WHAT IF the fog hadn't engulfed Soldier Field in that playoff game?

WHAT IF Buddy Ryan hadn't called Braman "the guy in France?" And WHAT IF Braman didn't fire Ryan after Buddy yanked Randall Cunningham against the Redskins, down 13-6? Would Buddy have built an offense to match his menacing defense?

WHAT IF Braman had hired Jeff Fisher that day instead of the overmatched Rich Kotite? Weary of the criticism and the commute from Miami for home games, Braman sold to Jeff Lurie for $185 million.

WHAT IF Lurie had granted Vermeil complete control of football operations when he interviewed for the coaching job? Lurie hired Ray Rhodes instead.

WHAT IF Cunningham had studied his playbook when he went home to be with his wife for the birth of his first child, and thus had been prepared when Rodney Peete went down during the playoffs?

WHAT IF Andy Reid had listened to the loudmouths on draft day and taken Ricky Williams instead of Donovan McNabb? He'd be sitting with them, that's what.

WHAT IF Reid had surrounded McNabb with talented receivers early on?

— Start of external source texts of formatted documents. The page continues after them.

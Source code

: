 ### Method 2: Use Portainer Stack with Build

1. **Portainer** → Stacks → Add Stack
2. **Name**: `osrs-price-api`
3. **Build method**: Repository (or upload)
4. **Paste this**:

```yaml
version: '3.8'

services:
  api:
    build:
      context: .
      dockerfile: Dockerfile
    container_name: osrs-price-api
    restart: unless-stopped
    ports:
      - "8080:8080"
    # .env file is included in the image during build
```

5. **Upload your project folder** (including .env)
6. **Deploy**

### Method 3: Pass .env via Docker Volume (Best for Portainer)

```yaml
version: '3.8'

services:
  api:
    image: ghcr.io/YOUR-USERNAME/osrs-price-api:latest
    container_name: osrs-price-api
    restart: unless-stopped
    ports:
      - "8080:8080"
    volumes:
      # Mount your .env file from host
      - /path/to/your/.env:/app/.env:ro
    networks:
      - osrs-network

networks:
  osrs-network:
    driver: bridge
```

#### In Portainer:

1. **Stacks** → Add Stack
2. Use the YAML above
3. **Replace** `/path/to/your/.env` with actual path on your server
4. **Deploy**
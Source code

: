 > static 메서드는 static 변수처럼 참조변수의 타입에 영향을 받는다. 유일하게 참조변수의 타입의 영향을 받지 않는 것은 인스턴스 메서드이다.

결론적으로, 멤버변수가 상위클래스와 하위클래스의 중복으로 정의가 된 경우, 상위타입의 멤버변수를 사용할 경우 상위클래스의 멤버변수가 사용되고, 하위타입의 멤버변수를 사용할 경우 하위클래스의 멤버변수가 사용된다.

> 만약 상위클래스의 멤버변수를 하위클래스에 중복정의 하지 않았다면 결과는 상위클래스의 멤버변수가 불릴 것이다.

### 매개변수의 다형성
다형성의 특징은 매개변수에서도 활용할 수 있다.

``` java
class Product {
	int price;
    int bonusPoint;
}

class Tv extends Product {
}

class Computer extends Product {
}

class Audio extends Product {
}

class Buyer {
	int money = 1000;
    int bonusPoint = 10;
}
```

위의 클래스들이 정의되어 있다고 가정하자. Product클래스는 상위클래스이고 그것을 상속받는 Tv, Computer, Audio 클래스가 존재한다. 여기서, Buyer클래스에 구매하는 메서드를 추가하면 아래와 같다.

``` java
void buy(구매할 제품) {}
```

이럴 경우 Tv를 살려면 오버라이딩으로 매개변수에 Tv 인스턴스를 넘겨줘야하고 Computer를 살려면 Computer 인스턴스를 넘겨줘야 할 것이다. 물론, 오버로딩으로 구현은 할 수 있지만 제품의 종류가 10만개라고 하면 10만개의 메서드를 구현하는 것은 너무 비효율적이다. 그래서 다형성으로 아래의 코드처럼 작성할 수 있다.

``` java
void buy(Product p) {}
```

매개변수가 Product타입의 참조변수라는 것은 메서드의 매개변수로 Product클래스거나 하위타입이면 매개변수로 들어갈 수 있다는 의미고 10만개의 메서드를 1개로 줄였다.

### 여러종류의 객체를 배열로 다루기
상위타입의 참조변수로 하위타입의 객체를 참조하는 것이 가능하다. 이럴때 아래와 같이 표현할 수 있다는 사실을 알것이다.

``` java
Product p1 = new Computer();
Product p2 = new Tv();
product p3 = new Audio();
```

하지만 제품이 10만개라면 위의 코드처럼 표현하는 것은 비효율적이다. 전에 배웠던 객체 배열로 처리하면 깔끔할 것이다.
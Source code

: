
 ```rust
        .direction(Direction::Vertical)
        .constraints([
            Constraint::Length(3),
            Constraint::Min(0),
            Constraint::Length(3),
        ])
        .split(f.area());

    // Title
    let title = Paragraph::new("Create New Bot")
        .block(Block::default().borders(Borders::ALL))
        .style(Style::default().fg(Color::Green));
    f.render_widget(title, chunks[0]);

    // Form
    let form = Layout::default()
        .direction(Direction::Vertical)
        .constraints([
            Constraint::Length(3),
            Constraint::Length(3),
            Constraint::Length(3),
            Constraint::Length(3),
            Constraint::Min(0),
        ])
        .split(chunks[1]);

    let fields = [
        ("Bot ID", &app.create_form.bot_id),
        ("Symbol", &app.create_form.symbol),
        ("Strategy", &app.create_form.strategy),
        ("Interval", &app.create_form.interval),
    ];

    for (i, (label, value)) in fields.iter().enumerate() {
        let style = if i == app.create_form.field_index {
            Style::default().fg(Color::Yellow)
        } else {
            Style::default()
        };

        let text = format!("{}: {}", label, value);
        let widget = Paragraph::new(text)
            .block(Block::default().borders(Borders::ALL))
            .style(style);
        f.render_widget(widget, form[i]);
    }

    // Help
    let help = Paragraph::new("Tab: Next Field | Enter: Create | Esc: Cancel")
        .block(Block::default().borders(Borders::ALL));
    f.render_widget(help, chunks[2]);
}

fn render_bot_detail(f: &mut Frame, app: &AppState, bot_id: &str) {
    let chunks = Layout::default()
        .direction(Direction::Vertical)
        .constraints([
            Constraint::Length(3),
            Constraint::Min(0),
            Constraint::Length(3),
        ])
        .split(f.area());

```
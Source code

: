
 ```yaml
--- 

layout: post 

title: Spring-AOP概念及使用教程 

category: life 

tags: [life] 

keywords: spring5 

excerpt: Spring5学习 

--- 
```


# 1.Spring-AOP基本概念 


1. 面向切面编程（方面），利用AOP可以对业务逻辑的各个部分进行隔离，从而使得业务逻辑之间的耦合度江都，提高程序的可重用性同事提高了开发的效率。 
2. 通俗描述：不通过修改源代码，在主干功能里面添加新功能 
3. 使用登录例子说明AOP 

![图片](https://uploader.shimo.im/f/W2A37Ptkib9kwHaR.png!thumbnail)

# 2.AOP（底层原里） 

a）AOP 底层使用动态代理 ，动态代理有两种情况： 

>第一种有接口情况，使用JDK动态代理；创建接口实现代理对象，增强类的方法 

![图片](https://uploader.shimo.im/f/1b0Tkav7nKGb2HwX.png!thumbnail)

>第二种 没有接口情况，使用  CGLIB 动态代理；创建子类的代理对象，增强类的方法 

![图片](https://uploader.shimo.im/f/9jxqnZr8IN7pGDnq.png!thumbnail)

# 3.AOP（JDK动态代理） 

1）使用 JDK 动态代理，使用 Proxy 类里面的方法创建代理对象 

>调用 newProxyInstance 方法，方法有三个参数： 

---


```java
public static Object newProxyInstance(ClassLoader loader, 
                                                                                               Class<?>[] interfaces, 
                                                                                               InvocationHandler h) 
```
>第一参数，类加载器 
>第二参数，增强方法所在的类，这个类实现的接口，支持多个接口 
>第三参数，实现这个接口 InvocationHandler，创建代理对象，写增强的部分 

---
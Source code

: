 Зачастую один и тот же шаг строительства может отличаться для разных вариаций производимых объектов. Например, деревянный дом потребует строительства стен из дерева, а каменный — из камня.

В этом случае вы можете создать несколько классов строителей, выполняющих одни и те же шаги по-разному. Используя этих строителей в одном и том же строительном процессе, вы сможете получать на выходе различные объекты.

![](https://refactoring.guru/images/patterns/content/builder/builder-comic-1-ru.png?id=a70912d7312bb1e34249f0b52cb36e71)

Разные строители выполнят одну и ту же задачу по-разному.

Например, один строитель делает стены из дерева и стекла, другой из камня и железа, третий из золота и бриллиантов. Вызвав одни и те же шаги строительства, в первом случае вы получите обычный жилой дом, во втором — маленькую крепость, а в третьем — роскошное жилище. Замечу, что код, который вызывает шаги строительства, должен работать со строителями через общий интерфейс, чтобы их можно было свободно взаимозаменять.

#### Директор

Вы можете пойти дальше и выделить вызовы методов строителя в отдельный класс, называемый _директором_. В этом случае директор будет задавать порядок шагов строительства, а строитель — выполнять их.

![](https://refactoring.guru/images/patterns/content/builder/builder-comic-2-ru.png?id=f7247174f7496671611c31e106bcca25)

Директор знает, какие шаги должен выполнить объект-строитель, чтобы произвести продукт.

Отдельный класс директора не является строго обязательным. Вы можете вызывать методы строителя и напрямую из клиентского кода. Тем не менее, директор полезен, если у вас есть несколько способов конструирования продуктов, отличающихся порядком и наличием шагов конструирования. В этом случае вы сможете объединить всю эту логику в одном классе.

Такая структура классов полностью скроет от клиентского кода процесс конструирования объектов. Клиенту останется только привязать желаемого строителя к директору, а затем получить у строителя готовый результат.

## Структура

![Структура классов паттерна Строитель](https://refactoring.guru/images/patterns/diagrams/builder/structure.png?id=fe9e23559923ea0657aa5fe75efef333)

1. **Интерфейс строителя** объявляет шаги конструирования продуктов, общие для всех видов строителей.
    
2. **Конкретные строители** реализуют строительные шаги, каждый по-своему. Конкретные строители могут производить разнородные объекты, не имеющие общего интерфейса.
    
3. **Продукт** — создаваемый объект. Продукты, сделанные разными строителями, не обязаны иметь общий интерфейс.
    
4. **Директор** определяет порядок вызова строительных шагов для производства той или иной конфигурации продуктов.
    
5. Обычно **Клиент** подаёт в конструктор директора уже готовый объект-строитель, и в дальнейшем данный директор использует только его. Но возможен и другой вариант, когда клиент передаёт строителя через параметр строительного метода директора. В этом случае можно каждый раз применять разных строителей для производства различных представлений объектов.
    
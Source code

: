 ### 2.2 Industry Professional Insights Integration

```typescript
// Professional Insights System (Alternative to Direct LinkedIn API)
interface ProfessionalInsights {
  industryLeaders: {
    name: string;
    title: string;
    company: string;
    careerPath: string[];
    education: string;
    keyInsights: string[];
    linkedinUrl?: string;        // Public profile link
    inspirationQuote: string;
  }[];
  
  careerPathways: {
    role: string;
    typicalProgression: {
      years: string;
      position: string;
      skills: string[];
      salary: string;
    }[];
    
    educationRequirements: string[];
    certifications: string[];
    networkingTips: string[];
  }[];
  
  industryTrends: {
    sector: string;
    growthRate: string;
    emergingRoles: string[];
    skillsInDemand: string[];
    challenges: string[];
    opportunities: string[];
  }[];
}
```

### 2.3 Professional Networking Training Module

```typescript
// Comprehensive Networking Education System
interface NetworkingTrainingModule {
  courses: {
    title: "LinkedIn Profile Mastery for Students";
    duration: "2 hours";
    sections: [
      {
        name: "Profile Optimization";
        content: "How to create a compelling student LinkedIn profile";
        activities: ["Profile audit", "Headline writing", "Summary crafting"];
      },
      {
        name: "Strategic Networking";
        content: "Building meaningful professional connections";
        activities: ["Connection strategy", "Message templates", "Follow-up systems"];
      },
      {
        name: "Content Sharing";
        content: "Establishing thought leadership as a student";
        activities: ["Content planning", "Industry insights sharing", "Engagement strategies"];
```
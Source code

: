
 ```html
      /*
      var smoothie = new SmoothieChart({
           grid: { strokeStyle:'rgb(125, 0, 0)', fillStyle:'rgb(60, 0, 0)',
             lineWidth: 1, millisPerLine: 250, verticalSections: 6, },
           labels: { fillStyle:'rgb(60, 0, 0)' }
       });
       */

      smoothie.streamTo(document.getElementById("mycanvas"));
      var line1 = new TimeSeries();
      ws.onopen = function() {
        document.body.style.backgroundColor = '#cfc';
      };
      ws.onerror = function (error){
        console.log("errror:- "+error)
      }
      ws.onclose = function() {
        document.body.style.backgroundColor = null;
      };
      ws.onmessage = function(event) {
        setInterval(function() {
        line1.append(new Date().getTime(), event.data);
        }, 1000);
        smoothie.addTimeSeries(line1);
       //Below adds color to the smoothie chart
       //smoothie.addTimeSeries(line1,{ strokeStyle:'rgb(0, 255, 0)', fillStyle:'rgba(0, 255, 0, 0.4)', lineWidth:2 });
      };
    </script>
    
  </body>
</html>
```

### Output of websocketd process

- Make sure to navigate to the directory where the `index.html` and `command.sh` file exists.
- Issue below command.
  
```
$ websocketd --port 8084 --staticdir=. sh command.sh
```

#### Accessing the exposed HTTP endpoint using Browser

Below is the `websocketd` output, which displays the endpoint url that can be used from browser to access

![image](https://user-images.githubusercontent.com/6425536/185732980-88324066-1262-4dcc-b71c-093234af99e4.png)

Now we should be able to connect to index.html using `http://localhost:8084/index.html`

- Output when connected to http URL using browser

WHAT IF Terrell Owens hadn't been a narcissistic pain, a clubhouse cancer, a human hand grenade?

WHAT IF Reid, with his dazzling 118-75-1 record, was not regarded by the haters as a Triple A guy, aloof, arrogant, antagonistic? Would he be loved? Would he care?

WHAT IF McNabb had majored in communications at Syracuse? Oh, he did? Well, WHAT IF he hadn't been the catalyst for so much controversy that sometimes overshadowed his skills?

WHAT IF McNabb had been able to run the hurry-up offense those last frantic minutes of the Super Bowl without soiling his shoes? Would he still be here, beloved, instead of in Washington?

Would Lurie have to keep reminding those loyal fans about five NFC Championship Games in 11 years, while leaving out the part about winning only one of them?

WHAT IF Kevin Kolb is the real deal and the offensive line gets healthy and the young receivers blossom and the defense is better than anyone thinks it is, and the 50-year famine ends and the parade lasts 2 days?